EXERCISE:
Among the lines of the data, copy those that hold "there".

GIVEN DATA:

╭──

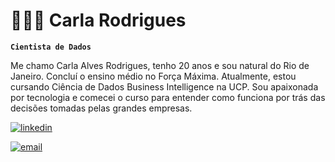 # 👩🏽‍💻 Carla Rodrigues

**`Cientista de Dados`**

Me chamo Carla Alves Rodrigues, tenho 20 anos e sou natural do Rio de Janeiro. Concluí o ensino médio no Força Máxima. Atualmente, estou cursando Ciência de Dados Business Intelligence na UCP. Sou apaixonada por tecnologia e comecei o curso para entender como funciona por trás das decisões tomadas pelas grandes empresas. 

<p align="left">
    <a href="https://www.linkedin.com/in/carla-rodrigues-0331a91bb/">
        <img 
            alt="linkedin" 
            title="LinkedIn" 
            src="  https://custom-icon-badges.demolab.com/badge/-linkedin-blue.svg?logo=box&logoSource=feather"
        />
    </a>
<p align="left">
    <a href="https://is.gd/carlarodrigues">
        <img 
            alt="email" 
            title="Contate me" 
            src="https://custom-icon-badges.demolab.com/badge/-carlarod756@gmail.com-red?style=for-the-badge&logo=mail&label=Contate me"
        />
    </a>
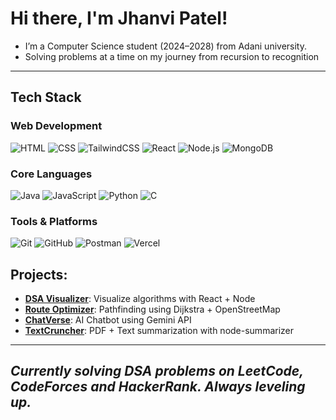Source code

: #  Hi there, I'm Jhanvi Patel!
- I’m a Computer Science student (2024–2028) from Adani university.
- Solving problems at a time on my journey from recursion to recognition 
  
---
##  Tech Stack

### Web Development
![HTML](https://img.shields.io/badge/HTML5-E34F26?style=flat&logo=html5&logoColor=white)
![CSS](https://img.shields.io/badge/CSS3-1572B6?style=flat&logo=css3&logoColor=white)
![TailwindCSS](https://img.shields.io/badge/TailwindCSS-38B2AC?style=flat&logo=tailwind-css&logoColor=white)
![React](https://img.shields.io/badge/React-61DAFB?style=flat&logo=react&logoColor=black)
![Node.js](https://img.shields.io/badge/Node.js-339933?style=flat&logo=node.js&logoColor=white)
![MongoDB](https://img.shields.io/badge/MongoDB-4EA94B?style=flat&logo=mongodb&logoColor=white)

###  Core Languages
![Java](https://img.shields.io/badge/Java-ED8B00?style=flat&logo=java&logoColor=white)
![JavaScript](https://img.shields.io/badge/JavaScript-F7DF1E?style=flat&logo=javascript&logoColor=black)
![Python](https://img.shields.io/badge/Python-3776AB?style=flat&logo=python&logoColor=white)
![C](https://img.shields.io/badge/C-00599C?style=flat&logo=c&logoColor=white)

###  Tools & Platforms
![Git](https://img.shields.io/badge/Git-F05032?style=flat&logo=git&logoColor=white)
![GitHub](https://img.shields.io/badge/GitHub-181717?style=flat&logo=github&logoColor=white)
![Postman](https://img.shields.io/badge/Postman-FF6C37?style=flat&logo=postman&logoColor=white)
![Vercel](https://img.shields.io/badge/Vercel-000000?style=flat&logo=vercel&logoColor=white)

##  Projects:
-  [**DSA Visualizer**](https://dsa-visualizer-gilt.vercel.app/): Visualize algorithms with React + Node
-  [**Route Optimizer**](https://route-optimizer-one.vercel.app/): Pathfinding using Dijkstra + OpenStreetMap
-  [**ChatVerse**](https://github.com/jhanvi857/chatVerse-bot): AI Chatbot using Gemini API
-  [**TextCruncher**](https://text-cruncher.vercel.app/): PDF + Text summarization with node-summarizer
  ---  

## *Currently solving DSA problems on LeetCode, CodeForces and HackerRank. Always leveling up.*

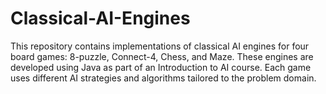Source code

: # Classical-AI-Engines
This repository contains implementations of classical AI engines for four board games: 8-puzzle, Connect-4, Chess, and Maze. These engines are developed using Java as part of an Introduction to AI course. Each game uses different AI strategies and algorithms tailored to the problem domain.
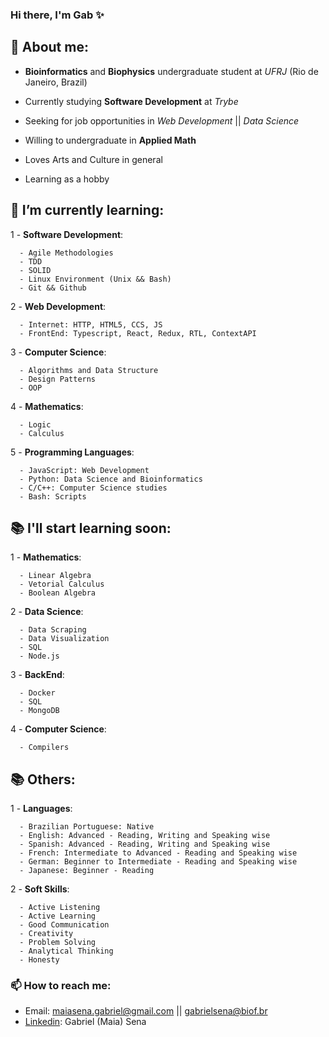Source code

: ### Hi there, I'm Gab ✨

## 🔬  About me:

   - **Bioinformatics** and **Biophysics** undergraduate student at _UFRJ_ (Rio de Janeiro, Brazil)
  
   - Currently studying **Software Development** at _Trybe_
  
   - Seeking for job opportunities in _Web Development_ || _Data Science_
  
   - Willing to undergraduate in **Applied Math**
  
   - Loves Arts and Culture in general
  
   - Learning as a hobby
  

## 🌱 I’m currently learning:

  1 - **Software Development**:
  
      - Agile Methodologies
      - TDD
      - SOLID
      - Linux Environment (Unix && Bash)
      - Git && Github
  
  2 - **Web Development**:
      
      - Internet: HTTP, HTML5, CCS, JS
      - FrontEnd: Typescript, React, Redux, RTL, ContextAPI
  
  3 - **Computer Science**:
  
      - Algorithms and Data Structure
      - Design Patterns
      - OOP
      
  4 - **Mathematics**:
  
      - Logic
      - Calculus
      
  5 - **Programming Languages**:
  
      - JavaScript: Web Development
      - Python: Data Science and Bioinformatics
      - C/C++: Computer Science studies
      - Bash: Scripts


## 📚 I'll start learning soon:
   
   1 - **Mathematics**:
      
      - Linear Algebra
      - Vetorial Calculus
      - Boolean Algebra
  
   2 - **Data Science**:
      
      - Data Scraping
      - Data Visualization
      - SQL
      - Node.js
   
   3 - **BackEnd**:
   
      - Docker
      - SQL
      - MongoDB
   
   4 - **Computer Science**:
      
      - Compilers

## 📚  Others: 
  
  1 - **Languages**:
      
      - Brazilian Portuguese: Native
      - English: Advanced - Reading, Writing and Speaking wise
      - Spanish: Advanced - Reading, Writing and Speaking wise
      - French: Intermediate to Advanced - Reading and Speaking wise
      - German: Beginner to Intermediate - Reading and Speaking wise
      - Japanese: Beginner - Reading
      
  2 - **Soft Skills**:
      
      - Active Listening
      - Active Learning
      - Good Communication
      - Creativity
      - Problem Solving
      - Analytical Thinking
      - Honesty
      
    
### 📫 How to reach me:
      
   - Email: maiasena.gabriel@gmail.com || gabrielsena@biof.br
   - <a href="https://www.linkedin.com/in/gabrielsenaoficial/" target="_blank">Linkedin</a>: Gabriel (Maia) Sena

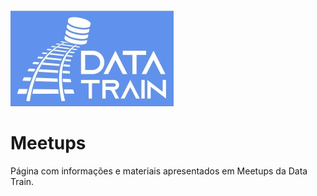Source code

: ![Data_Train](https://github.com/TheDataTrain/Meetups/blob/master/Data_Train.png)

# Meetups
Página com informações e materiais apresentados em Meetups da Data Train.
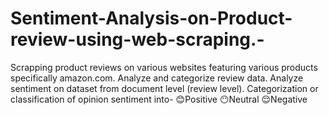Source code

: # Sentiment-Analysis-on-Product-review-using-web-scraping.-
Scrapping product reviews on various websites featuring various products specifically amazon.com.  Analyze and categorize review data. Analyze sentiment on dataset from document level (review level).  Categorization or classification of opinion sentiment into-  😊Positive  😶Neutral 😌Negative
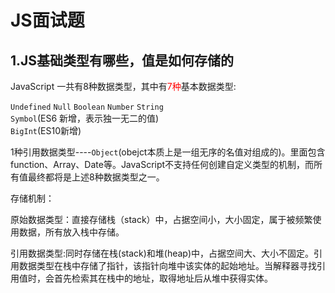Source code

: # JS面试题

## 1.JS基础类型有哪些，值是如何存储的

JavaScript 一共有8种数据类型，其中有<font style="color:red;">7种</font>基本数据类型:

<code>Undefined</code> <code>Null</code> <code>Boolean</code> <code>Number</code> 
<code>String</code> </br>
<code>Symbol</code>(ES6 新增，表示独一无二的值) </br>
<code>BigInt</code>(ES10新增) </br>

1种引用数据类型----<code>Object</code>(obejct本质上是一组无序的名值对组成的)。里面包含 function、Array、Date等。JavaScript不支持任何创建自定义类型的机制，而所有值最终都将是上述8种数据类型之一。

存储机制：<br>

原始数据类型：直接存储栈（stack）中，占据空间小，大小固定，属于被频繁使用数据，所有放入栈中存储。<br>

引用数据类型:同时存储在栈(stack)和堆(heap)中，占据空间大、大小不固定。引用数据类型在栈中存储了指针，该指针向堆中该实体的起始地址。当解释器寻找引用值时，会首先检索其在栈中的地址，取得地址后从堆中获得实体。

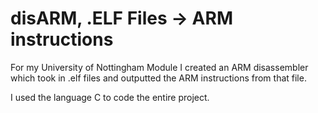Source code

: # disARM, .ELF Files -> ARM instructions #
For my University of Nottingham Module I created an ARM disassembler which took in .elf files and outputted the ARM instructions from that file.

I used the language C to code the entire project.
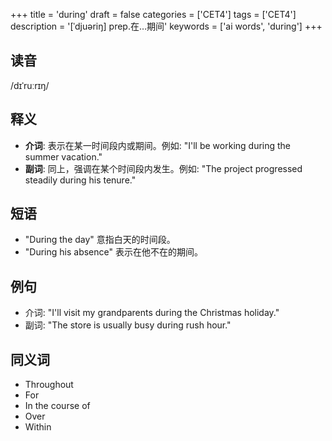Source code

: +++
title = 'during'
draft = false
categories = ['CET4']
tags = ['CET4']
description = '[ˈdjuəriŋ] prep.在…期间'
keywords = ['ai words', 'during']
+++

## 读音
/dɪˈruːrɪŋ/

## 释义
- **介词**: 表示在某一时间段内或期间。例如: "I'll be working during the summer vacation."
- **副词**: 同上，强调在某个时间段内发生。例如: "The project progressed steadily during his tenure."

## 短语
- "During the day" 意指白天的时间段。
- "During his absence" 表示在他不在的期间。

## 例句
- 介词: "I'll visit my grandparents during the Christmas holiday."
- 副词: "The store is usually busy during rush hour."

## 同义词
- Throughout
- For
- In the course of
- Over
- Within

╰──

TASK SOLUTION:
: #  Hi there, I'm Jhanvi Patel!
: ### Hi there, I'm Gab ✨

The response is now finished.